Impact on Clinical Practice and Guideline Recommendations

I think these findings are really practice changing and I hope that will be incorporated into new guidelines released. Now, we have been prescribing aspirin with a class recommendation 1A since many years. I think now this is not justifiable anymore, I think we have a slightly better option. Now, you may question the fact that the relative risk difference between aspirin and a P2Y12 inhibitor was not huge, was only 12, 13%. Yet this extra benefit does not come with any extra cost. The bleeding are, if anything, the same or even lower at least some type of bleeding.

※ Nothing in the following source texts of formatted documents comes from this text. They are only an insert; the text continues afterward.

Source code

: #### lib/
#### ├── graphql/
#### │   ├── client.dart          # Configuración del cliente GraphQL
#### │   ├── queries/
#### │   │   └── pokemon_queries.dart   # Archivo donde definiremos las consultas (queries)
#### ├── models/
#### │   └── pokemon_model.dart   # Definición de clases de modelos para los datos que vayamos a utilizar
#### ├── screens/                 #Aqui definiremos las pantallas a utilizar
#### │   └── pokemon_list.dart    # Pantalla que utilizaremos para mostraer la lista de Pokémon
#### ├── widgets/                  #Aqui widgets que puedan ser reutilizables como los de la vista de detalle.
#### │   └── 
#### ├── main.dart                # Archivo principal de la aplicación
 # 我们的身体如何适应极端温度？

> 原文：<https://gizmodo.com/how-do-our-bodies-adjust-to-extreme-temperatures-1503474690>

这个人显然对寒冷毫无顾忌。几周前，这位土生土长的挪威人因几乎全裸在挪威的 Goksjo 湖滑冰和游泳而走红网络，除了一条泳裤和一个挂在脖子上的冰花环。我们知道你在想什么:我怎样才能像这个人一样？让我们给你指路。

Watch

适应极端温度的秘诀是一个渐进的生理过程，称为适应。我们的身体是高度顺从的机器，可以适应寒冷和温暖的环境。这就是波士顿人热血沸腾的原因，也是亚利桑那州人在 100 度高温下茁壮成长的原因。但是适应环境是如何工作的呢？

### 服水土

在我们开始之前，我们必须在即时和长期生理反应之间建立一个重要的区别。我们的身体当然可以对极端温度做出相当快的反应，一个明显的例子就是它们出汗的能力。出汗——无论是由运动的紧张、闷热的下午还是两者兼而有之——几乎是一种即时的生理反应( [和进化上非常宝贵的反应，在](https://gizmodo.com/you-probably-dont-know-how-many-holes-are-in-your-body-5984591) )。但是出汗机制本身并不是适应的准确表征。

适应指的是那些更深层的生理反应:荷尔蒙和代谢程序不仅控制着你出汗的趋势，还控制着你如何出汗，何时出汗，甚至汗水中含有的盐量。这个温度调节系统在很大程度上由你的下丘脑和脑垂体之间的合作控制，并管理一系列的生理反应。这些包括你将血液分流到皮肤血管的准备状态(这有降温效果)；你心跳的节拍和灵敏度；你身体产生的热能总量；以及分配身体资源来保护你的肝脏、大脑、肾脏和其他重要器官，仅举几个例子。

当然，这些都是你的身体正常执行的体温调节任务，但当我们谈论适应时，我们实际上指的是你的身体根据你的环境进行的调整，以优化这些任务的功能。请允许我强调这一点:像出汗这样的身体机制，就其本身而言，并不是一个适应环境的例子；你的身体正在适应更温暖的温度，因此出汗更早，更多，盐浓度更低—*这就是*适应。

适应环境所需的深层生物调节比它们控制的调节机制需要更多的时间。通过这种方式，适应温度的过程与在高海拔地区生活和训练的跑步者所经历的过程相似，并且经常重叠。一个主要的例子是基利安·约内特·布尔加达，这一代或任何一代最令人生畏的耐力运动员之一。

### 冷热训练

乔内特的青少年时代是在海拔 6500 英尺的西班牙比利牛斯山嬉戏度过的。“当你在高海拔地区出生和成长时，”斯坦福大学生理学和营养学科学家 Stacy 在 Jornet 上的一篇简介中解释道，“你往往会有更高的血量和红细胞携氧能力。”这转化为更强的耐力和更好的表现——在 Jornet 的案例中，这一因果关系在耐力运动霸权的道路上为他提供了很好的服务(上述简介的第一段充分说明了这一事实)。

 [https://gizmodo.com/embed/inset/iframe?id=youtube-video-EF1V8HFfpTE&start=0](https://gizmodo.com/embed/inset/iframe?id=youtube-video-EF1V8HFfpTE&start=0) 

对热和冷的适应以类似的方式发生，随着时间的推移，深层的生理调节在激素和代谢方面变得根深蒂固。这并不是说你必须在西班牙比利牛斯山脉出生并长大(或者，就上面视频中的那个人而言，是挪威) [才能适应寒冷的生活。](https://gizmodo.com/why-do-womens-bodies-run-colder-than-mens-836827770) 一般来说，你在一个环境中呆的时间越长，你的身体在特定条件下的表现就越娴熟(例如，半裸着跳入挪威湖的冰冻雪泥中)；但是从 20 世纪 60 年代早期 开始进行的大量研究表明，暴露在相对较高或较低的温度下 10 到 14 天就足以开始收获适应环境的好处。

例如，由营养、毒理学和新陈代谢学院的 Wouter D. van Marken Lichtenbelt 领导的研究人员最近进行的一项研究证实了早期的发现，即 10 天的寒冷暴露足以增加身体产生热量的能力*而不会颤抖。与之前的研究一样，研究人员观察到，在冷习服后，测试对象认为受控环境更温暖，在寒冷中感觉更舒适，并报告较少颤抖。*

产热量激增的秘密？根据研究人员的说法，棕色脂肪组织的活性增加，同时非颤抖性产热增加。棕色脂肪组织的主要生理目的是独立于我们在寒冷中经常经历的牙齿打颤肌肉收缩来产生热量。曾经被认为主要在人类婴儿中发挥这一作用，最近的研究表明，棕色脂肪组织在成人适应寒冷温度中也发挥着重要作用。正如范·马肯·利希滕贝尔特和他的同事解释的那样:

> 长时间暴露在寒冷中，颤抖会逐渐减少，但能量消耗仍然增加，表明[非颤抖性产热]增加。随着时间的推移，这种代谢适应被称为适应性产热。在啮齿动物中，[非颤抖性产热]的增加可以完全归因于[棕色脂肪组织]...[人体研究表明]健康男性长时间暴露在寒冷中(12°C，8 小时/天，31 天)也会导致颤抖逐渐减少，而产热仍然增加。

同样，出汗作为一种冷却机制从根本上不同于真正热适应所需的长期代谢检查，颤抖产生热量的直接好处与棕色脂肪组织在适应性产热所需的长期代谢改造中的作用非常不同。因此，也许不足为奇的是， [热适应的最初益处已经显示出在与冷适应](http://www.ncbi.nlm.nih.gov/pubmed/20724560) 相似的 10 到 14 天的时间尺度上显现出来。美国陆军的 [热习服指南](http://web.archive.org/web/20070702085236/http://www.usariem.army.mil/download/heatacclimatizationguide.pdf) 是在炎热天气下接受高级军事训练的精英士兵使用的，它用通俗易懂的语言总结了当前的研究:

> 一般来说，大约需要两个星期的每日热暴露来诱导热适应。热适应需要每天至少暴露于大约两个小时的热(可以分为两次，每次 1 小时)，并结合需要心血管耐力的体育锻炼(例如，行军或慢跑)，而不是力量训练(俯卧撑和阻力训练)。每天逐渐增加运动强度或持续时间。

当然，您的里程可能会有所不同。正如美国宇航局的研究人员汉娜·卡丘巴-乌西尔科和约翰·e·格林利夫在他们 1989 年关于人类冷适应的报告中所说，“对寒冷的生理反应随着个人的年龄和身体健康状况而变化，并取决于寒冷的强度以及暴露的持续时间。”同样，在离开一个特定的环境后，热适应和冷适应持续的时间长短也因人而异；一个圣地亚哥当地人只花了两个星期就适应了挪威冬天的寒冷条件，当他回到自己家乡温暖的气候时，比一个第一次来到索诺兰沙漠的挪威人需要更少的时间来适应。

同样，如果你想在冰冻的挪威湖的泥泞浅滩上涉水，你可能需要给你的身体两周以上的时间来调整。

So I think now, the new class 1 recommendation should be given to P2Y12 inhibitor more than aspirin, and perhaps, leave aspirin as a second-line option.

Unanswered Questions

I think these evidence is solid enough but I'm pretty sure that there will be many in the community who will question the results. So, I think the next step will be hopefully to do a more contemporary and perhaps very large study comparing, again, aspirin and P2Y12 inhibitor. Now, we need to understand whether any P2Y12 inhibitor makes any difference. In our study, there was no heterogeneity with respect to the type of, speaking about clopidogrel and ticagrelor. We would need to have data about prasugrel, and I think that will be an extra important question to be answered, which P2Y12 inhibitor be preferred and in which patients.